_How to complete this task_. Determine how many lines in the listing below contain the word "World", then state that number by itself.

_Entries supplied_.
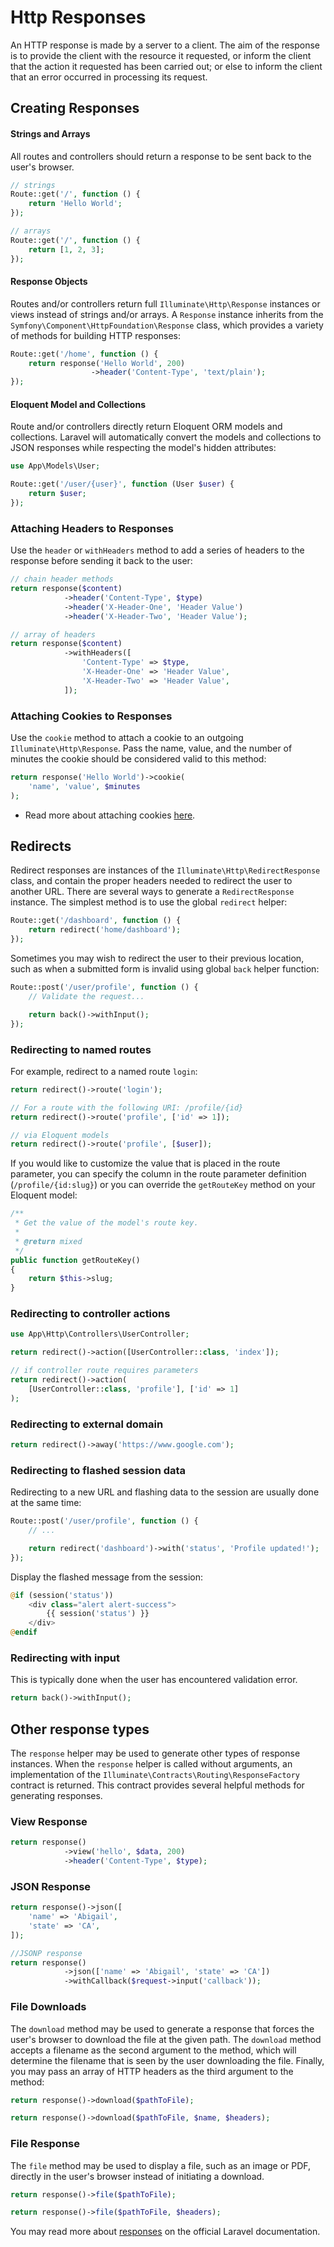 # Http Responses
An HTTP response is made by a server to a client. The aim of the response is to provide the client with the resource it requested, or inform the client that the action it requested has been carried out; or else to inform the client that an error occurred in processing its request.

## Creating Responses
#### Strings and Arrays
All routes and controllers should return a response to be sent back to the user's browser.
```php
// strings
Route::get('/', function () {
    return 'Hello World';
});

// arrays
Route::get('/', function () {
    return [1, 2, 3];
});
```

#### Response Objects
Routes and/or controllers return full `Illuminate\Http\Response` instances or views instead of strings and/or arrays. A `Response` instance inherits from the `Symfony\Component\HttpFoundation\Response` class, which provides a variety of methods for building HTTP responses:
```php
Route::get('/home', function () {
    return response('Hello World', 200)
                  ->header('Content-Type', 'text/plain');
});
```

#### Eloquent Model and Collections
Route and/or controllers directly return Eloquent ORM models and collections. Laravel will automatically convert the models and collections to JSON responses while respecting the model's hidden attributes:
```php
use App\Models\User;

Route::get('/user/{user}', function (User $user) {
    return $user;
});
```

### Attaching Headers to Responses
Use the `header` or `withHeaders` method to add a series of headers to the response before sending it back to the user:
```php
// chain header methods
return response($content)
            ->header('Content-Type', $type)
            ->header('X-Header-One', 'Header Value')
            ->header('X-Header-Two', 'Header Value');

// array of headers
return response($content)
            ->withHeaders([
                'Content-Type' => $type,
                'X-Header-One' => 'Header Value',
                'X-Header-Two' => 'Header Value',
            ]);
```

### Attaching Cookies to Responses
Use the `cookie` method to attach a cookie to an outgoing `Illuminate\Http\Response`. Pass the name, value, and the number of minutes the cookie should be considered valid to this method:
```php
return response('Hello World')->cookie(
    'name', 'value', $minutes
);
```
 - Read more about attaching cookies [here](https://laravel.com/docs/8.x/responses#attaching-cookies-to-responses).

## Redirects
Redirect responses are instances of the `Illuminate\Http\RedirectResponse` class, and contain the proper headers needed to redirect the user to another URL. There are several ways to generate a `RedirectResponse` instance. The simplest method is to use the global `redirect` helper:
```php
Route::get('/dashboard', function () {
    return redirect('home/dashboard');
});
```

Sometimes you may wish to redirect the user to their previous location, such as when a submitted form is invalid using global `back` helper function:
```php
Route::post('/user/profile', function () {
    // Validate the request...

    return back()->withInput();
});
```

### Redirecting to named routes
For example, redirect to a named route `login`:
```php
return redirect()->route('login');

// For a route with the following URI: /profile/{id}
return redirect()->route('profile', ['id' => 1]);

// via Eloquent models
return redirect()->route('profile', [$user]);
```

If you would like to customize the value that is placed in the route parameter, you can specify the column in the route parameter definition (`/profile/{id:slug}`) or you can override the `getRouteKey` method on your Eloquent model:
```php
/**
 * Get the value of the model's route key.
 *
 * @return mixed
 */
public function getRouteKey()
{
    return $this->slug;
}
```

### Redirecting to controller actions
```php
use App\Http\Controllers\UserController;

return redirect()->action([UserController::class, 'index']);

// if controller route requires parameters
return redirect()->action(
    [UserController::class, 'profile'], ['id' => 1]
);
```

### Redirecting to external domain
```php
return redirect()->away('https://www.google.com');
```

### Redirecting to flashed session data
Redirecting to a new URL and flashing data to the session are usually done at the same time:
```php
Route::post('/user/profile', function () {
    // ...

    return redirect('dashboard')->with('status', 'Profile updated!');
});
```
Display the flashed message from the session:
```php
@if (session('status'))
    <div class="alert alert-success">
        {{ session('status') }}
    </div>
@endif
```

### Redirecting with input
This is typically done when the user has encountered validation error.
```php
return back()->withInput();
```

## Other response types
The `response` helper may be used to generate other types of response instances. When the `response` helper is called without arguments, an implementation of the `Illuminate\Contracts\Routing\ResponseFactory` contract is returned. This contract provides several helpful methods for generating responses.

### View Response
```php
return response()
            ->view('hello', $data, 200)
            ->header('Content-Type', $type);
```

### JSON Response
```php
return response()->json([
    'name' => 'Abigail',
    'state' => 'CA',
]);

//JSONP response
return response()
            ->json(['name' => 'Abigail', 'state' => 'CA'])
            ->withCallback($request->input('callback'));
```

### File Downloads
The `download` method may be used to generate a response that forces the user's browser to download the file at the given path. The `download` method accepts a filename as the second argument to the method, which will determine the filename that is seen by the user downloading the file. Finally, you may pass an array of HTTP headers as the third argument to the method:
```php
return response()->download($pathToFile);

return response()->download($pathToFile, $name, $headers);
```

### File Response
The `file` method may be used to display a file, such as an image or PDF, directly in the user's browser instead of initiating a download.
```php
return response()->file($pathToFile);

return response()->file($pathToFile, $headers);
```

You may read more about [responses](https://laravel.com/docs/8.x/responses) on the official Laravel documentation.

_Task result_. 3